A Corregedoria-Geral do Tribunal de Justiça do Rio Grande do Sul determinou o afastamento de um juiz denunciado por quatro mulheres, que trabalhavam na mesma Comarca, por importunação sexual. Um processo corre em sigilo no Tribunal de Justiça do RS (TJRS) e no Conselho Nacional de Justiça (CNJ) desde maio deste ano, quando a primeira denúncia chegou ao conhecimento da corregedoria.
São quatro mulheres que relataram condutas inapropriadas do magistrado no ambiente de trabalho, espaços públicos e também pelas redes sociais: uma juíza, uma advogada e duas estagiárias.
O investigado é o juiz Odijan Paulo Gonçalves Ortiz, que ingressou na carreira da magistratura em setembro de 2022. Antes de ser afastado, ele estava na Comarca de Vacaria, nos Campos de Cima da Serra, mas os fatos relatados se referem ao período em que ele estava em outra cidade — que não será revelada para evitar a identificação indireta das vítimas.
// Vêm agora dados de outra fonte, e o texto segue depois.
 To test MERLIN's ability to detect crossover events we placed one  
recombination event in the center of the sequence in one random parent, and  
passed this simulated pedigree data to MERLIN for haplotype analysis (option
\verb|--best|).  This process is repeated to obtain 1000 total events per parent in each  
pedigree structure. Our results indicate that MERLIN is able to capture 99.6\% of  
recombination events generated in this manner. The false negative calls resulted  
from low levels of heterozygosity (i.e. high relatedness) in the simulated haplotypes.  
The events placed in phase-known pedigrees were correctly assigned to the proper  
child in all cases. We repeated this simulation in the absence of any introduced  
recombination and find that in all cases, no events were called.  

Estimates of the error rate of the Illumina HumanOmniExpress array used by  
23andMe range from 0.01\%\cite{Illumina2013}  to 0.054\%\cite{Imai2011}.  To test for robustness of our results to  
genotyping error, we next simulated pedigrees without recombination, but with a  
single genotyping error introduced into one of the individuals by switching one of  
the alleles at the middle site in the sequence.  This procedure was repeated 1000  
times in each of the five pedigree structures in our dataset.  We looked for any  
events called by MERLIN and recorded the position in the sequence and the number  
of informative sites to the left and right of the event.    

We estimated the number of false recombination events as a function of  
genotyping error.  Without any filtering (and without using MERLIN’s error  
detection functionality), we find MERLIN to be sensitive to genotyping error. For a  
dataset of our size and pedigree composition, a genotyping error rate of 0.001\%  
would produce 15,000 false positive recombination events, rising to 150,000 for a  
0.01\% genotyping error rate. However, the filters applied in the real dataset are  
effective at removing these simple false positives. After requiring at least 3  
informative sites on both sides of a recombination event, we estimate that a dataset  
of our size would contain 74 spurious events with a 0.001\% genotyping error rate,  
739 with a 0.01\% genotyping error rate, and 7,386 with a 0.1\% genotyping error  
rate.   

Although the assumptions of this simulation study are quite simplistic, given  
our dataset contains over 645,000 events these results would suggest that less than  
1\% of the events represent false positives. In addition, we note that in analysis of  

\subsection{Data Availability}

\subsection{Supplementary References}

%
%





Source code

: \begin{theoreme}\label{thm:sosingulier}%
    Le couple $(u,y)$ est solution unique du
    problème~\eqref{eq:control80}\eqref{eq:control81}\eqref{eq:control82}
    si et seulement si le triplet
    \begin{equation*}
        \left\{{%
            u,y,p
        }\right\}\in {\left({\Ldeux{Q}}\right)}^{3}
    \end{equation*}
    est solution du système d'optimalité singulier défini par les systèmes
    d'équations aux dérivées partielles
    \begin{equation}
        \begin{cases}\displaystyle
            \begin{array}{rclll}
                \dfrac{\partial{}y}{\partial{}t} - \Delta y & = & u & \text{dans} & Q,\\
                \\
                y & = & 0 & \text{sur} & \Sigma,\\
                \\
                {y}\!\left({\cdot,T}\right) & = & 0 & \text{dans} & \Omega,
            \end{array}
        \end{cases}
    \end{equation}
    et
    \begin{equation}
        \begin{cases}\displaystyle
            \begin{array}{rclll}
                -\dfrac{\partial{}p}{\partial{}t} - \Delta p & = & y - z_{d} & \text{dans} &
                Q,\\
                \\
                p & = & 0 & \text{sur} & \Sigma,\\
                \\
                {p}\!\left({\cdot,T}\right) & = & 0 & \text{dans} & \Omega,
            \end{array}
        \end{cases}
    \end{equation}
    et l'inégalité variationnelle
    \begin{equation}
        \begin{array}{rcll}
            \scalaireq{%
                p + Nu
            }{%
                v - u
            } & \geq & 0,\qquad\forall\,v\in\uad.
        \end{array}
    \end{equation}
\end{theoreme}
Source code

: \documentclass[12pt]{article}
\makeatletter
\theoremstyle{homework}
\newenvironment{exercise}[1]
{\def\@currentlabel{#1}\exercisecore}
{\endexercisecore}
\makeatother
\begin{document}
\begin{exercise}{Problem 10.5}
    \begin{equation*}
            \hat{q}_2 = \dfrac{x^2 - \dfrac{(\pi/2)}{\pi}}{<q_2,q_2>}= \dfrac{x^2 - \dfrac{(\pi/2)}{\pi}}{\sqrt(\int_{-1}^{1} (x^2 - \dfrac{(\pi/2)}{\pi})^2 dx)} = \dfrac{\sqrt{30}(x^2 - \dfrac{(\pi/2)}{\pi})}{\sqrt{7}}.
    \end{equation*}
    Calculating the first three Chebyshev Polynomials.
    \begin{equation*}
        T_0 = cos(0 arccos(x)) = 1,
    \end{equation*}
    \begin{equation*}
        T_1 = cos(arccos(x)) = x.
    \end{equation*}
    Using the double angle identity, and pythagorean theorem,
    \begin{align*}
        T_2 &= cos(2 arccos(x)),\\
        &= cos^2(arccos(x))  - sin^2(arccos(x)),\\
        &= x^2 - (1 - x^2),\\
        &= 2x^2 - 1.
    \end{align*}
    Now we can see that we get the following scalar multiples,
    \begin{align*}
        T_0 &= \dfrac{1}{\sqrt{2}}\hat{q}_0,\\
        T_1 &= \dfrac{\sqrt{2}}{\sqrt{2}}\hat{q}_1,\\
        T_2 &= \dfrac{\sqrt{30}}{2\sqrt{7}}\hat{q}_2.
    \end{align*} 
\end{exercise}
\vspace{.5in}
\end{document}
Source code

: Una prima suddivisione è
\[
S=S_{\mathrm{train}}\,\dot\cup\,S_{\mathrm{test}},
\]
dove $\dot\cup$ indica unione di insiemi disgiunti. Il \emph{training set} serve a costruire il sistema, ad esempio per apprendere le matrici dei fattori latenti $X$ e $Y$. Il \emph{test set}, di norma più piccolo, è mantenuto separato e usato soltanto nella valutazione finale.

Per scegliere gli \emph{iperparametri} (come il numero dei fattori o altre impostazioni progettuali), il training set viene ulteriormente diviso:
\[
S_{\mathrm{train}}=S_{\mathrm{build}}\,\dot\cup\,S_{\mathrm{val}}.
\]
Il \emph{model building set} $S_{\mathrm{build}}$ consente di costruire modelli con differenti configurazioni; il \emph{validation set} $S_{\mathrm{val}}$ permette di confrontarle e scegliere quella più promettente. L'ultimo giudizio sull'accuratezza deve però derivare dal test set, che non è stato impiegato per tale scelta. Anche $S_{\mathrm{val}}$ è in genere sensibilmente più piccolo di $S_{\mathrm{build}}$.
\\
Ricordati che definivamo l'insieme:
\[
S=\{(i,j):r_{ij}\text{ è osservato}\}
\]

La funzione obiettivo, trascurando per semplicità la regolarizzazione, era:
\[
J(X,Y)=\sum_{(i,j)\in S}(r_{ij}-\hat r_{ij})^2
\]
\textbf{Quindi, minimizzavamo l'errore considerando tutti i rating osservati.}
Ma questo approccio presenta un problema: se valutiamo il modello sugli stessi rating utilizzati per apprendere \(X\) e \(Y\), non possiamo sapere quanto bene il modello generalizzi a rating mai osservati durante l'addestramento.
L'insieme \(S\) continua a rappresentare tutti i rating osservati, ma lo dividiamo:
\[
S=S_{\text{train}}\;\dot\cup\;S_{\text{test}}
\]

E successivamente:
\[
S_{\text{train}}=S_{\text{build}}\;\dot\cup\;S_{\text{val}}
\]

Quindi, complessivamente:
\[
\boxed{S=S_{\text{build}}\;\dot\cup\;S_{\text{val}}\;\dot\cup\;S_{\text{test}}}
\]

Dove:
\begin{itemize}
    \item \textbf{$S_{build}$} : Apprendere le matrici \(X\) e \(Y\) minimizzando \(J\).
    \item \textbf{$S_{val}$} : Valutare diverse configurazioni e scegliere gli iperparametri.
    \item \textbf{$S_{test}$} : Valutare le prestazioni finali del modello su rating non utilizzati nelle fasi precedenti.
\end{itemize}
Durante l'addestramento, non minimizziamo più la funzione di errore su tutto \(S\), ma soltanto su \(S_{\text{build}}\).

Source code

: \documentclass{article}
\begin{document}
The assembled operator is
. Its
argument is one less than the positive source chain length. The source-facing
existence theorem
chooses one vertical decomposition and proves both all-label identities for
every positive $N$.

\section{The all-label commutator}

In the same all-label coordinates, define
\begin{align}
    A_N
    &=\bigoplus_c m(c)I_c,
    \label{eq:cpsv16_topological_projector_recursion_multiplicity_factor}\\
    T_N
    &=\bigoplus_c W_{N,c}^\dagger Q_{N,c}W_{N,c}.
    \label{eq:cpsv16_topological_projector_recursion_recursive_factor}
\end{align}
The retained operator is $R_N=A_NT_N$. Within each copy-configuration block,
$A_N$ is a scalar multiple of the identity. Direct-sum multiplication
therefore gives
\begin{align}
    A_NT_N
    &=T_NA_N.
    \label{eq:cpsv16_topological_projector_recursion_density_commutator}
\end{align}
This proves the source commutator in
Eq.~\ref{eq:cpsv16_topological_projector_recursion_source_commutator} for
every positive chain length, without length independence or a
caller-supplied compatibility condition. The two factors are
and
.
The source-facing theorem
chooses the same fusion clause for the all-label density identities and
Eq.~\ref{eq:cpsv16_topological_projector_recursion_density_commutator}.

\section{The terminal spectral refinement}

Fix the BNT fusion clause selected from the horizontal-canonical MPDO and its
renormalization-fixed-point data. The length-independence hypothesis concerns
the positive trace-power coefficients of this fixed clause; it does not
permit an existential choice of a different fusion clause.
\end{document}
Este foi o primeiro local onde o magistrado foi lotado após aprovação em concurso público.
Odijan ainda está no chamado vitaliciamento (que é o equivalente ao estágio probatório para magistrados), o que significa que ele pode ser exonerado caso o procedimento administrativo disciplinar (PAD) seja julgado procedente. Ele nega as acusações (leia nota abaixo).
Procurado, o Tribunal de Justiça confirma que o afastamento foi determinado pelo Órgão Especial em 25 de setembro, mas não divulga o motivo, porque o procedimento tramita em segredo de Justiça.
— Se for verificado que ele não tem conduta necessária e adequada para ser um magistrado ele é exonerado sem qualquer remuneração. Ao contrário de um juiz vitaliciado, em que a pena máxima a ser aplicada é a aposentadoria com vencimentos proporcionais — explicou a juíza-corregedora-coordenadora Cristiane Hoppe.
Por meio do Portal da Transparência, a reportagem confirmou que ele segue recebendo o salário durante o período de afastamento.
GZH teve acesso, com exclusividade, à íntegra de um parecer que determinou abertura do procedimento administrativo em julho deste ano. A investigação prévia é assinada por 15 juízes corregedores e resume o depoimento colhido das quatro mulheres que se dizem importunadas pelo magistrado. Também é este parecer que sustenta o procedimento aberto no Conselho Nacional de Justiça.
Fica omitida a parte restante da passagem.